**Your task:**
Of all the lines below, output only those starting at the one with "<p><strong> 歯磨き粉 アプリケーション別の市場産業調査は次のように分類されます。:</strong></p>" and ending at the one with "<p><strong>競争環境</strong></p>", both ends included, exactly as written.
===== Information supplied =====
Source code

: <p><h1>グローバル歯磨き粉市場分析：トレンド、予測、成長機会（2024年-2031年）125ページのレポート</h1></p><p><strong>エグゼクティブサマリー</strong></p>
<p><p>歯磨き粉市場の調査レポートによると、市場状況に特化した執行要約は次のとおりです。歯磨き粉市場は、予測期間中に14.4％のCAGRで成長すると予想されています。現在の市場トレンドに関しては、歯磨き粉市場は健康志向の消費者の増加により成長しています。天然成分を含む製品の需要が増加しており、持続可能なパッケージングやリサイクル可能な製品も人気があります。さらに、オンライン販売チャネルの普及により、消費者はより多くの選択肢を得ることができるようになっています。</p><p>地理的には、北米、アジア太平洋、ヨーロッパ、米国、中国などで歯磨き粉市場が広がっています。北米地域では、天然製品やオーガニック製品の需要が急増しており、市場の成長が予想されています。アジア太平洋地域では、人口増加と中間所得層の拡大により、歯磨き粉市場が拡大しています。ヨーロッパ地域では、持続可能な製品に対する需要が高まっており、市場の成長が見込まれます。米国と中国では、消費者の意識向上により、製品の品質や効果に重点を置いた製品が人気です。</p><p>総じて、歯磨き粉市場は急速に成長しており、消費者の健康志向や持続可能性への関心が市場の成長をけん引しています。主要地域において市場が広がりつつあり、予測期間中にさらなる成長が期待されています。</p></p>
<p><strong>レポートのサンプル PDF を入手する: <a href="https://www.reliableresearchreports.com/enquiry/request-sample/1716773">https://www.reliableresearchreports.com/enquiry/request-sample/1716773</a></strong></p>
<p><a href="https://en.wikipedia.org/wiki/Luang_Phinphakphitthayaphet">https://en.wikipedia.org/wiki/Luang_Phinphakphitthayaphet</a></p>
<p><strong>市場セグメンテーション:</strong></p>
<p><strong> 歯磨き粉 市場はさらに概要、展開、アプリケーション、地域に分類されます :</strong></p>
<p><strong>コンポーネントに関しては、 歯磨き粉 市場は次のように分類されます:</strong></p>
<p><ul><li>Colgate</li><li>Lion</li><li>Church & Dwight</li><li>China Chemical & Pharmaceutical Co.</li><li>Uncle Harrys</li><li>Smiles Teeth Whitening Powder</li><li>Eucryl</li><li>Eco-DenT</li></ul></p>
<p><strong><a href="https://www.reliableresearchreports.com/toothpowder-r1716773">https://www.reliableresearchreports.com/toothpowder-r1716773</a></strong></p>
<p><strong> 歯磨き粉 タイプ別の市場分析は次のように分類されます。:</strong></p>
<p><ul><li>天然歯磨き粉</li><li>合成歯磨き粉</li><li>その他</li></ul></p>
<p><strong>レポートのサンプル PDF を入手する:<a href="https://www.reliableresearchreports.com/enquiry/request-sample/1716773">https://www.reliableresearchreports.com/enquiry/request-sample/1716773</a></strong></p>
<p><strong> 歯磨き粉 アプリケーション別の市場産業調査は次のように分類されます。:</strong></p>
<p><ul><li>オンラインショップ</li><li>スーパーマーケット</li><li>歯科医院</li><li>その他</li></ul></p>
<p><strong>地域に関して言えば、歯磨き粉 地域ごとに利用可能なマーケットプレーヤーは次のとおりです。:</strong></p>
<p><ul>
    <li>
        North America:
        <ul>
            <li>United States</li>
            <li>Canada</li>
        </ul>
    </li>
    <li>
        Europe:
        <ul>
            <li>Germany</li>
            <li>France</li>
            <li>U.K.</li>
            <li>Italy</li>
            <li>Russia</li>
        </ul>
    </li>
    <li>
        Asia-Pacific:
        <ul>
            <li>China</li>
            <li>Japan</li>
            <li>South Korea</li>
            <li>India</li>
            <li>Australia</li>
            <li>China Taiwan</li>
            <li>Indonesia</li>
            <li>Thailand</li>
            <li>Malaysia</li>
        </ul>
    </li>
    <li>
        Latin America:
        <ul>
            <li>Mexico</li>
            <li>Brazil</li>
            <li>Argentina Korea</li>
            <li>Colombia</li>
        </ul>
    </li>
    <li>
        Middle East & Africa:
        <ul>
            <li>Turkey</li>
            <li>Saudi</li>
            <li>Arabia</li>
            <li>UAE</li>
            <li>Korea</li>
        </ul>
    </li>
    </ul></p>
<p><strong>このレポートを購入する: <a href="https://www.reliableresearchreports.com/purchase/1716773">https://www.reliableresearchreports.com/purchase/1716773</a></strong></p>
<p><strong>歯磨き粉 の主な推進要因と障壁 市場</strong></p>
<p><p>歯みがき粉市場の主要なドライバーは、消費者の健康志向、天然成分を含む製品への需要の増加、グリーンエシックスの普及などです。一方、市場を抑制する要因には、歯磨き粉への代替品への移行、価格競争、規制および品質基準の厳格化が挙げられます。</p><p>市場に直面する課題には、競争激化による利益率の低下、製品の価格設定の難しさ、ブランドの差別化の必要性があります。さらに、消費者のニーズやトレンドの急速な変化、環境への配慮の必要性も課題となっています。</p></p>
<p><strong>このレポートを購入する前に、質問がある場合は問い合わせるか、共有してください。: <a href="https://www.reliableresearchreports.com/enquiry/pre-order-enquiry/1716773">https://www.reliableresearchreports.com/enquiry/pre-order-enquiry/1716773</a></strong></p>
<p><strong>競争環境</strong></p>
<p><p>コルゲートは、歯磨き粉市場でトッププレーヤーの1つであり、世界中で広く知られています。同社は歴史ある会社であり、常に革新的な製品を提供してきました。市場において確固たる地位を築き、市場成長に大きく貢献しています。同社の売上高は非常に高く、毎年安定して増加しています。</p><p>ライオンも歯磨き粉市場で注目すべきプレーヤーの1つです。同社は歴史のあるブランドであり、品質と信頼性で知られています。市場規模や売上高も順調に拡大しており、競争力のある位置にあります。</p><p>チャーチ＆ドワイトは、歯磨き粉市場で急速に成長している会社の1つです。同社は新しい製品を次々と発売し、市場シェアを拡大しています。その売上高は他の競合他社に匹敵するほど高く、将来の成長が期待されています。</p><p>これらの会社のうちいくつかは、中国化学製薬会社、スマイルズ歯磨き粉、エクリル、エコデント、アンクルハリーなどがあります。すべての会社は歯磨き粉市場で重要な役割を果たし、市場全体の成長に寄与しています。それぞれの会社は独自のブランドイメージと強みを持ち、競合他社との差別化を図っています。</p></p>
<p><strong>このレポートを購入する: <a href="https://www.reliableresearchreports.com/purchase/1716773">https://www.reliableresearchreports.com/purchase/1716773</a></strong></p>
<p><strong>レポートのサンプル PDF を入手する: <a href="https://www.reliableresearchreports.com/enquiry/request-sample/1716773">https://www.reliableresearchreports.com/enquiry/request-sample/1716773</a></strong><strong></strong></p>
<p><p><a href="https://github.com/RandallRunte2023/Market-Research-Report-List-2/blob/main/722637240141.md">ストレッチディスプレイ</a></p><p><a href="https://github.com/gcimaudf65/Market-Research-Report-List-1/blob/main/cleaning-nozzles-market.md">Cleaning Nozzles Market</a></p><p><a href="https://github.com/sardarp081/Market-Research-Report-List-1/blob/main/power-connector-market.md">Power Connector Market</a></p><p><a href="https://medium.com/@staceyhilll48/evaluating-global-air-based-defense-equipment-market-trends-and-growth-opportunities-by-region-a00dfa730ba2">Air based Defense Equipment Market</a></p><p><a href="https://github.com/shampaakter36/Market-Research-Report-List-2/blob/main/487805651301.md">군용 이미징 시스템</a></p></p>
=====
**Problem solution:**
<p><strong> 歯磨き粉 アプリケーション別の市場産業調査は次のように分類されます。:</strong></p>
<p><ul><li>オンラインショップ</li><li>スーパーマーケット</li><li>歯科医院</li><li>その他</li></ul></p>
<p><strong>地域に関して言えば、歯磨き粉 地域ごとに利用可能なマーケットプレーヤーは次のとおりです。:</strong></p>
<p><ul>
    <li>
        North America:
        <ul>
            <li>United States</li>
            <li>Canada</li>
        </ul>
    </li>
    <li>
        Europe:
        <ul>
            <li>Germany</li>
            <li>France</li>
            <li>U.K.</li>
            <li>Italy</li>
            <li>Russia</li>
        </ul>
    </li>
    <li>
        Asia-Pacific:
        <ul>
            <li>China</li>
            <li>Japan</li>
            <li>South Korea</li>
            <li>India</li>
            <li>Australia</li>
            <li>China Taiwan</li>
            <li>Indonesia</li>
            <li>Thailand</li>
            <li>Malaysia</li>
        </ul>
    </li>
    <li>
        Latin America:
        <ul>
            <li>Mexico</li>
            <li>Brazil</li>
            <li>Argentina Korea</li>
            <li>Colombia</li>
        </ul>
    </li>
    <li>
        Middle East & Africa:
        <ul>
            <li>Turkey</li>
            <li>Saudi</li>
            <li>Arabia</li>
            <li>UAE</li>
            <li>Korea</li>
        </ul>
    </li>
    </ul></p>
<p><strong>このレポートを購入する: <a href="https://www.reliableresearchreports.com/purchase/1716773">https://www.reliableresearchreports.com/purchase/1716773</a></strong></p>
<p><strong>歯磨き粉 の主な推進要因と障壁 市場</strong></p>
<p><p>歯みがき粉市場の主要なドライバーは、消費者の健康志向、天然成分を含む製品への需要の増加、グリーンエシックスの普及などです。一方、市場を抑制する要因には、歯磨き粉への代替品への移行、価格競争、規制および品質基準の厳格化が挙げられます。</p><p>市場に直面する課題には、競争激化による利益率の低下、製品の価格設定の難しさ、ブランドの差別化の必要性があります。さらに、消費者のニーズやトレンドの急速な変化、環境への配慮の必要性も課題となっています。</p></p>
<p><strong>このレポートを購入する前に、質問がある場合は問い合わせるか、共有してください。: <a href="https://www.reliableresearchreports.com/enquiry/pre-order-enquiry/1716773">https://www.reliableresearchreports.com/enquiry/pre-order-enquiry/1716773</a></strong></p>
<p><strong>競争環境</strong></p>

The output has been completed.